Plus it seems to be not working at all!

*For everyone else out there - this is a good example of how NOT to make a trapout.
*


----------



## Slow Drone (Apr 19, 2014)

bchains said:


> Not to be a jerk but this thing looks like hell. Really - its a mess with the towels, expanding foam, steel wool, duct tape, box contraption, and everything else. Adding a super? Adding sugar water? Crazy and not necessary!
> 
> What's it going to look like when the trapout is done? How much are you charging?
> 
> ...


Pat is darn successful with his trap outs. He has been doing it for quite some time. You are definitely out of line!


----------



## PatBeek (Jan 13, 2012)

Bchains, 

Do you have some photos/videos to show us all how it's done? 

What glamorous materials do you use to seal in and around odd spaces that aren't flat?

I have a very open mind AND very happy customers. 

For your information, I'm charging $250 for this trap-out. That is a helluva 
lot cheaper than what I hear customers complaining they are being told
before they find me. 

Regarding the feeding, that would be for about a day. I would normally place a frame
from one of my other hives that has extensive supplies, but they can't afford it during
this dearth. 

Regarding the towels, that's what I had handy. And it's all going to work just fine. They are great for sealing odd areas. 

It may look like hell, but it's effective.


----------



## PatBeek (Jan 13, 2012)

. 

"People Who Say It Cannot Be Done Should Not Interrupt[SUB][/SUB] Those Who Are Doing It."


----------



## PatBeek (Jan 13, 2012)

:lpf::lpf:. 

And how is it NOT working??? 

It's working perfectly. 

FYI, these take over a month to play out. This footage is from the first and second day. 



.


----------



## PatBeek (Jan 13, 2012)

Bchains,. 

You are probably a very experienced trap-out artist who has a lot of information to impart to others. 

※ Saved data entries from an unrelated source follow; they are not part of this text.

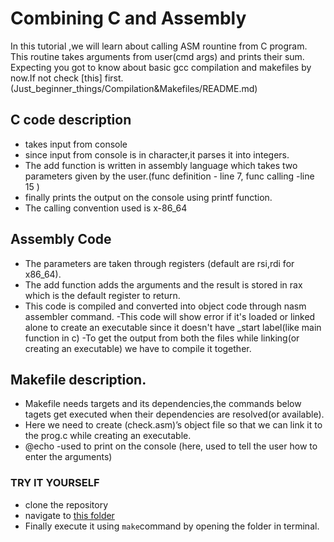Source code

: # Combining C and Assembly

In this tutorial ,we will learn about calling ASM rountine from C program.
This routine takes arguments from user(cmd args) and prints their sum.
Expecting you got to know about basic gcc compilation and makefiles by now.If not check [this] first.(Just_beginner_things/Compilation&Makefiles/README.md)

## C code description
- takes input from console
- since input from console is in character,it parses it into integers.
- The add function is written in assembly language which takes two parameters
given by the user.(func definition - line 7, func calling -line 15 )
- finally prints the output on the console using printf function.
- The calling convention used is x-86_64

## Assembly Code
- The parameters are taken through registers (default are rsi,rdi for x86_64).
- The add function adds the arguments and the result is stored in rax which is the
default register to return.
- This code is compiled and converted into object code through nasm assembler
command.
-This code will show error if it's loaded or linked alone to create an
executable since it doesn't have _start label(like main function in c)
-To get the output from both the files while linking(or creating an executable) we
have to compile it together.

## Makefile description.
- Makefile needs targets and its dependencies,the commands below tagets get executed
when their dependencies are resolved(or available).
- Here we need to create (check.asm)’s object file so that we can link it to the
prog.c while creating an executable.
- @echo -used to print on the console (here, used to tell the user how to enter the
arguments)


### TRY IT YOURSELF
- clone the repository
- navigate to [this folder](Just_beginner_things/Combining_C&Assembly/)
- Finally execute it using `` make ``command by opening the folder in terminal.
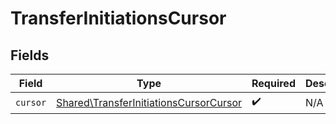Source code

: # TransferInitiationsCursor


## Fields

| Field                                                                                            | Type                                                                                             | Required                                                                                         | Description                                                                                      |
| ------------------------------------------------------------------------------------------------ | ------------------------------------------------------------------------------------------------ | ------------------------------------------------------------------------------------------------ | ------------------------------------------------------------------------------------------------ |
| `cursor`                                                                                         | [Shared\TransferInitiationsCursorCursor](../../Models/Shared/TransferInitiationsCursorCursor.md) | :heavy_check_mark:                                                                               | N/A                                                                                              |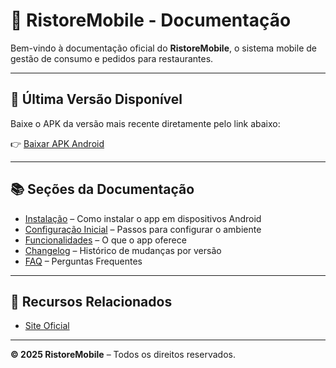 ﻿# 📱 RistoreMobile - Documentação

Bem-vindo à documentação oficial do **RistoreMobile**, o sistema mobile de gestão de consumo e pedidos para restaurantes.

---

## 🚀 Última Versão Disponível

Baixe o APK da versão mais recente diretamente pelo link abaixo:

👉 [Baixar APK Android](./v1.0.0/ristoremobile-v1.0.0.apk)

---

## 📚 Seções da Documentação

- [Instalação](./instalacao.md) – Como instalar o app em dispositivos Android
- [Configuração Inicial](./configuracao.md) – Passos para configurar o ambiente
- [Funcionalidades](./funcionalidades.md) – O que o app oferece
- [Changelog](./changelog.md) – Histórico de mudanças por versão
- [FAQ](./faq.md) – Perguntas Frequentes

---

## 🔗 Recursos Relacionados

- [Site Oficial](https://www.ristore.com.br)

---

**© 2025 RistoreMobile** – Todos os direitos reservados.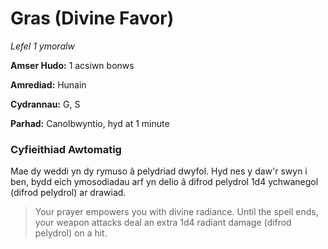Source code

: # Gras (Divine Favor)

*Lefel 1 ymoralw*

**Amser Hudo:** 1 acsiwn bonws

**Amrediad:** Hunain

**Cydrannau:** G, S

**Parhad:** Canolbwyntio, hyd at 1 minute

### Cyfieithiad Awtomatig

Mae dy weddi yn dy rymuso â pelydriad dwyfol. Hyd nes y daw'r swyn i ben, bydd eich ymosodiadau arf yn delio â difrod pelydrol 1d4 ychwanegol (difrod pelydrol) ar drawiad.

>  Your prayer empowers you with divine radiance. Until the spell ends, your weapon attacks deal an extra 1d4 radiant damage (difrod pelydrol) on a hit.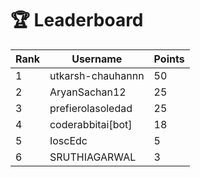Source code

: # 🏆 Leaderboard

| Rank | Username | Points |
|------|----------|--------|
| 1 | utkarsh-chauhannn | 50 |
| 2 | AryanSachan12 | 25 |
| 3 | prefierolasoledad | 25 |
| 4 | coderabbitai[bot] | 18 |
| 5 | IoscEdc | 5 |
| 6 | SRUTHIAGARWAL | 3 |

And I'm seriously open to suggestions and welcome constructive criticism. I do not know it all and have flaws. 

However, you need serious lessons with how to properly communicate with others in a diplomatic fashion. 

.


----------



## RedBarn (May 31, 2017)

Bchains

will you please post some pictures of a number of your different trapouts ? Curious to see some.


----------



## PatBeek (Jan 13, 2012)

. 

Update video from today. 

The ugly and unprofessional trap-out is thriving.


----------



## PatBeek (Jan 13, 2012)

RedBarn said:


> Bchains
> 
> will you please post some pictures of a number of your different trapouts ? Curious to see some.



Thanks. :applause:


----------



## PatBeek (Jan 13, 2012)

Slow Drone said:


> Pat is darn successful with his trap outs. He has been doing it for quite some time. You are definitely out of line!


Thanks.


----------



## Slow Drone (Apr 19, 2014)

The proof is in the pudding :applause: Thanks for posting the videos Pat I always enjoy them!


----------



## RedBarn (May 31, 2017)

Pat beek, thanks for sharing. I love seeing photos and learning. 

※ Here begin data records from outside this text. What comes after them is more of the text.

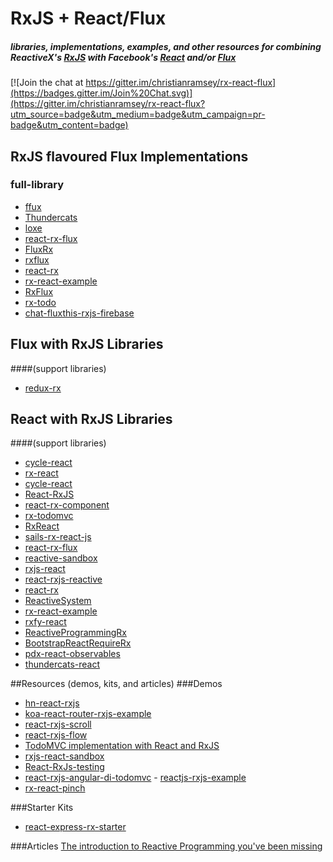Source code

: # RxJS + React/Flux
##### libraries, implementations, examples, and other resources for combining ReactiveX's [RxJS](https://github.com/Reactive-Extensions/RxJS) with Facebook's [React](https://github.com/facebook/react) and/or [Flux](https://github.com/facebook/flux)

[![Join the chat at https://gitter.im/christianramsey/rx-react-flux](https://badges.gitter.im/Join%20Chat.svg)](https://gitter.im/christianramsey/rx-react-flux?utm_source=badge&utm_medium=badge&utm_campaign=pr-badge&utm_content=badge)

## RxJS flavoured Flux Implementations
### full-library
- [ffux](https://github.com/milankinen/ffux)
- [Thundercats](https://github.com/ThunderCatsJS/thundercats)
- [loxe](https://github.com/ahomu/Loxe)
- [react-rx-flux](https://www.github.com/xgrommx/react-rx-flux)
- [FluxRx](https://www.github.com/Willmo36/FluxRx)
- [rxflux](https://www.github.com/gyzerok/rxflux)
- [react-rx](https://www.github.com/Mosho1/react-rx)
- [rx-react-example](https://www.github.com/fdecampredon/rx-react-example)
- [RxFlux](https://www.github.com/johan-olsson/RxFlux)
- [rx-todo](https://www.github.com/stepennwolf/rx-todo)
- [chat-fluxthis-rxjs-firebase](https://www.github.com/tjwudi/chat-fluxthis-rxjs-firebase)

## Flux with RxJS Libraries 
####(support libraries)
- [redux-rx](https://github.com/acdlite/redux-rx)

## React with RxJS Libraries 
####(support libraries)
- [cycle-react](https://github.com/pH200/cycle-react)
- [rx-react](https://www.github.com/fdecampredon/rx-react)
- [cycle-react](https://www.github.com/pH200/cycle-react)
- [React-RxJS](https://www.github.com/Cmdv/React-RxJS)
- [react-rx-component](https://www.github.com/acdlite/react-rx-component)
- [rx-todomvc](https://www.github.com/footballradar/rx-todomvc)
- [RxReact](https://www.github.com/AlexMost/RxReact)
- [sails-rx-react-js](https://www.github.com/erikschlegel/sails-rx-react-js)
- [react-rx-flux](https://www.github.com/xgrommx/react-rx-flux)
- [reactive-sandbox](https://www.github.com/joelhooks/reactive-sandbox)
- [rxjs-react](https://www.github.com/bobiblazeski/rxjs-react)
- [react-rxjs-reactive](https://www.github.com/s5ot/react-rxjs-reactive)
- [react-rx](https://www.github.com/Mosho1/react-rx)
- [ReactiveSystem](https://www.github.com/Willmo36/ReactiveSystem)
- [rx-react-example](https://www.github.com/fdecampredon/rx-react-example)
- [rxfy-react](https://www.github.com/xgrommx/rxfy-react)
- [ReactiveProgrammingRx](https://www.github.com/nvankaam/ReactiveProgrammingRx)
- [BootstrapReactRequireRx](https://www.github.com/dwsmorris/BootstrapReactRequireRx)
- [pdx-react-observables](https://www.github.com/iirvine/pdx-react-observables)
- [thundercats-react](https://github.com/thundercatsjs/thundercats-react)




##Resources (demos, kits, and articles)
###Demos
- [hn-react-rxjs](https://www.github.com/ahomu/hn-react-rxjs)
- [koa-react-router-rxjs-example](https://www.github.com/oscarduignan/koa-react-router-rxjs-example)
- [react-rxjs-scroll](https://www.github.com/justinwoo/react-rxjs-scroll)
- [react-rxjs-flow](https://www.github.com/justinwoo/react-rxjs-flow)
- [TodoMVC implementation with React and RxJS](https://github.com/fdecampredon/react-rxjs-todomvc)
- [rxjs-react-sandbox](https://www.github.com/masotime/rxjs-react-sandbox)
- [React-RxJs-testing](https://www.github.com/Jrende/React-RxJs-testing)
- [react-rxjs-angular-di-todomvc](https://www.github.com/joelhooks/react-rxjs-angular-di-todomvc) - [reactjs-rxjs-example](https://www.github.com/kmcclosk/reactjs-rxjs-example)
- [rx-react-pinch](https://github.com/hugobessaa/rx-react-pinch)

###Starter Kits
- [react-express-rx-starter](https://www.github.com/cesarvelandia/react-express-rx-starter)
 

###Articles
[The introduction to Reactive Programming you've been missing](https://gist.github.com/staltz/868e7e9bc2a7b8c1f754)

I'm still waiting for multiple posts from b chains


----------



## bchains (Mar 22, 2015)

I realized I shouldn't criticize without offering a solution. Ask and you shall receive. Since we're all in the same tribe, I offer to you all my trapout technique. It's very simple and elegant and best of all it works without having the tree look like a garbage dump. 

Steps:
1. Create a cone out of #8 hardware cloth by twisting and "sewing" it together with 2-3 small pieces of wire.
2. Make flaps in bottom of cone by cutting 1" slits at 4 positions (noon, 3, 6, 9 pm on a clock).
3. Cut a big piece of hardware cloth to the size of the tree entrance.
4. Cut hole in middle of the hardware cloth to inset the cone. Insert cone so the "teeth" of the hole grab it tightly and the flaps are flush against the surface. The cone shape will secure and tighten itself.
5. Tack this over the entrance with drywall nails. For barky/bumpy trees (esp Oaks) tap mesh with hammer to contour around the bark. If you need to nail in the gaps.
6. Trim the edges so it looks nice and customer is happy.
7. Hang bait hive near cone with multiple entrances to choose from, bait with LGO and a dark brood frame. No brood, no eggs, no feeding, nothing else needed. 

That's it people. Pics attached.

No issues with foragers feeding through the mesh, bees jamming up and dying, gaps, leaving a mess of foam or junk on the tree, or anything else. 

You are welcome.


----------



## PatBeek (Jan 13, 2012)

Bchains, 

Thanks for the steps listed, photos and suggestions. 

I will steal from you what I feel is important. 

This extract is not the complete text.